Se rió de mí, mientras estaba ante el fogón, echando trocitos de zanahoria a un puchero. Me dijo que esa normativa era de la época del Titanic. Las catástrofes de hoy tenían otras dimensiones. Ahora mismo había que partir ya de la base de trescientos mil refugiados ahogados o muertos de sed. Aunque el Cap Anamur hubiera conseguido salvar a cientos, no era posible contentarse con ello. A mi puntualización de que la estimación de las cifras había sido sólo aproximada y otras objeciones, me dijo como respuesta: «¡Qué va! No me interesa saber si entre los refugiados hay traficantes, proxenetas, quizá delincuentes o colaboracionistas con los Estados Unidos»; para ella se trata de seres humanos que se ahogan a diario, mientras el Ministerio de Asuntos Exteriores y, en general, todos los políticos se aferran a unas normas del año catapún. Hace sólo un año, cuando comenzó esa calamidad, hubo primeros ministros de länder que, en Hanóver o Múnich, de cara a la televisión, acogieron a algunos centenares de las que llamaban «víctimas del terror comunista», pero ahora, de repente, sólo se habla ya de refugiados que huyen por razones económicas y de un abuso desvergonzado del derecho de asilo…
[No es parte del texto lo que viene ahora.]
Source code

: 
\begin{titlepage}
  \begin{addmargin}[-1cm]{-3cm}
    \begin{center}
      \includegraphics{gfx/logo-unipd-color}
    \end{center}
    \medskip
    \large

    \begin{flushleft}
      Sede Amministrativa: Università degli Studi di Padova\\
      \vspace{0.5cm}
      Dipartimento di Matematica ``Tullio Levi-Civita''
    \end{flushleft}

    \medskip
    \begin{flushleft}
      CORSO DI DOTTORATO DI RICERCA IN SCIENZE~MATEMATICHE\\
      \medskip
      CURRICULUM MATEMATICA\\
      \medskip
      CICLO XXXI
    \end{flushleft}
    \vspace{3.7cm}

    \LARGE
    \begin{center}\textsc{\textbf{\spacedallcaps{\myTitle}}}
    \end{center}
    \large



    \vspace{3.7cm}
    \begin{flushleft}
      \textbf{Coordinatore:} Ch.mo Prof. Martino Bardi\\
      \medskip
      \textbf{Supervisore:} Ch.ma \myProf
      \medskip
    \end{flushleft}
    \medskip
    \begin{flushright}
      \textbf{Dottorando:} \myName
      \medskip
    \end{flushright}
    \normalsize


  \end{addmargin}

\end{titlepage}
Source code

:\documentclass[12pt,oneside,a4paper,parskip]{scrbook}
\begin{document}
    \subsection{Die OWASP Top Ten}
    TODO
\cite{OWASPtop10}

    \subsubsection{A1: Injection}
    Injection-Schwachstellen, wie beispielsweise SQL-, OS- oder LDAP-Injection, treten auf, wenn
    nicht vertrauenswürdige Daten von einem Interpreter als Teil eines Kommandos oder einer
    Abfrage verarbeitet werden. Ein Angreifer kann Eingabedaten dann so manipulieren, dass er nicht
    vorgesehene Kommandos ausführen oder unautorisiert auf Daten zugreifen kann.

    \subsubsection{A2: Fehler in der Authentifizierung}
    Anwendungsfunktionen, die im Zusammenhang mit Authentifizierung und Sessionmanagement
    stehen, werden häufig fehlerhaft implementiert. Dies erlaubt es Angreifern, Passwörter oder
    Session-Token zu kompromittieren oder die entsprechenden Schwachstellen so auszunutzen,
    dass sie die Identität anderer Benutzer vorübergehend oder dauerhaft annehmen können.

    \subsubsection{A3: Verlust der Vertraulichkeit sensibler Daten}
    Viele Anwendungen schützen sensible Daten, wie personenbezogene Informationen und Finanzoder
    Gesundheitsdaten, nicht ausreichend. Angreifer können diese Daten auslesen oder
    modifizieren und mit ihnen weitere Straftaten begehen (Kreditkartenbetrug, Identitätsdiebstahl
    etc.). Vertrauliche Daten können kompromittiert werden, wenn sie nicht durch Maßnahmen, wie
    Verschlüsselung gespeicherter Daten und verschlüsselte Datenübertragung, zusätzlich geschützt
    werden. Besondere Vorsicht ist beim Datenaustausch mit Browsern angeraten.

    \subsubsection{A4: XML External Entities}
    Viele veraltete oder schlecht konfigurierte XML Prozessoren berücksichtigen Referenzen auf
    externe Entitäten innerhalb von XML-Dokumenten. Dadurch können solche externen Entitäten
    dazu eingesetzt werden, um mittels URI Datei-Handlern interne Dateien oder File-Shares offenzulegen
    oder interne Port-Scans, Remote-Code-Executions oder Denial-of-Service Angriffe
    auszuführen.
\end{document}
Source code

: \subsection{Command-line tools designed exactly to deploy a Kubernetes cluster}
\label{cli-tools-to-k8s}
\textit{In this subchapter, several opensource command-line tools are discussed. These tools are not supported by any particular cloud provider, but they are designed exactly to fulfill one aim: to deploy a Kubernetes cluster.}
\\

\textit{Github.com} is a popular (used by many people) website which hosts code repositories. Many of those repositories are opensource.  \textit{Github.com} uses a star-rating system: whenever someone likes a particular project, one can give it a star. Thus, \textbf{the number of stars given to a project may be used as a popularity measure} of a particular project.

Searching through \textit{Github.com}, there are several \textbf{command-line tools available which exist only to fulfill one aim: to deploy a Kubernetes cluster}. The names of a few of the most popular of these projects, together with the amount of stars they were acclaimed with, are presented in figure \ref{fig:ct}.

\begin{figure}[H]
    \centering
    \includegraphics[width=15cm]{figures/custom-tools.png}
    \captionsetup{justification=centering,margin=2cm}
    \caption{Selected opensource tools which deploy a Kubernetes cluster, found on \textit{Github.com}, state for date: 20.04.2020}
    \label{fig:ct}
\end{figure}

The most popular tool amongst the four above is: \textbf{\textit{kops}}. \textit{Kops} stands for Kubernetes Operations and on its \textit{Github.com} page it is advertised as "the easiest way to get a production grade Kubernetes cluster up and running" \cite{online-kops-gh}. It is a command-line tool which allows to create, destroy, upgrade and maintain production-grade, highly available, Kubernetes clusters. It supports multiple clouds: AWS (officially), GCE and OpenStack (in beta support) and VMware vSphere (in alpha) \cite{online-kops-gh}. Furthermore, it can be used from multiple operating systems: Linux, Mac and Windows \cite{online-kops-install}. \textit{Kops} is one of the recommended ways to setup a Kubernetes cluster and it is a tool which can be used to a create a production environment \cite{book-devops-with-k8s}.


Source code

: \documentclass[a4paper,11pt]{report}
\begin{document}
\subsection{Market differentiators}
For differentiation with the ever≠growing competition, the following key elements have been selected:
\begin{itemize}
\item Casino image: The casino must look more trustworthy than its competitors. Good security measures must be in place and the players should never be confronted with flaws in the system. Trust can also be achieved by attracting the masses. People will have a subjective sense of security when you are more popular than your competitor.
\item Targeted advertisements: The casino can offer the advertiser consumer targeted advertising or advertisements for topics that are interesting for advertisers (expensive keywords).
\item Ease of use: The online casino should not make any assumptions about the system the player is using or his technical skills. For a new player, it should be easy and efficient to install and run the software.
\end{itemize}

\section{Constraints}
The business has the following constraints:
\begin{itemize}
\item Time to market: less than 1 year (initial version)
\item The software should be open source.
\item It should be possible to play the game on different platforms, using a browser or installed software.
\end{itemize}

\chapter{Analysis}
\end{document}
No, señor Secretario de Estado, no hubo forma de calmar a la buena señora. Es decir, no estaba especialmente excitada, sino más bien de buen humor, pero continuamente ocupada, ya fuera ante la cocina con su puchero —«falda de cordero con verdura», según me dijo—, o colgada del teléfono. Además, continuamente llegaban visitantes, entre ellos médicos, para ofrecer sus servicios. Largas conversaciones sobre listas de espera, aptitud para vivir en países tropicales, vacunas y demás. Entremedias, siempre los tres niños. Como le decía, yo estaba de pie en la cocina. Quería marcharme, pero no me iba. No había donde sentarse. Varias veces, ella me pidió que revolviera la comida del puchero con una cuchara de madera, mientras hablaba por teléfono al lado, en el cuarto de estar. Cuando, finalmente, me acomodé sobre un cesto de colada, me senté sobre un pato de goma, un juguete de los niños que emitía horribles sonidos chirriantes, lo que provocaba las risas de todos. No, lejos de mí toda burla o, mucho menos, sarcasmo. A esa gente, señor Secretario de Estado, le gusta el caos. Los hace creativos, según me dijeron. En el presente caso tenemos que tratar con idealistas, a los que les importan un rábano los preceptos, normas, etcétera, existentes. Más bien están absolutamente convencidos, como esa buena mujer en su casa adosada, de que pueden mover el mundo. Pensé que era admirable en el fondo, aunque, en mi calidad de funcionario del Ministerio de Asuntos Exteriores, no me gustaba aparecer como un desalmado, como alguien que tenía que decir siempre que no. No hay nada más molesto, desde luego, que tener que denegar ayuda.

Al despedirme, de una forma que me conmovió pero me abochornó también, uno de sus hijos, una niña, me regaló el pato de goma chirriante. Sabe nadar, me dijo.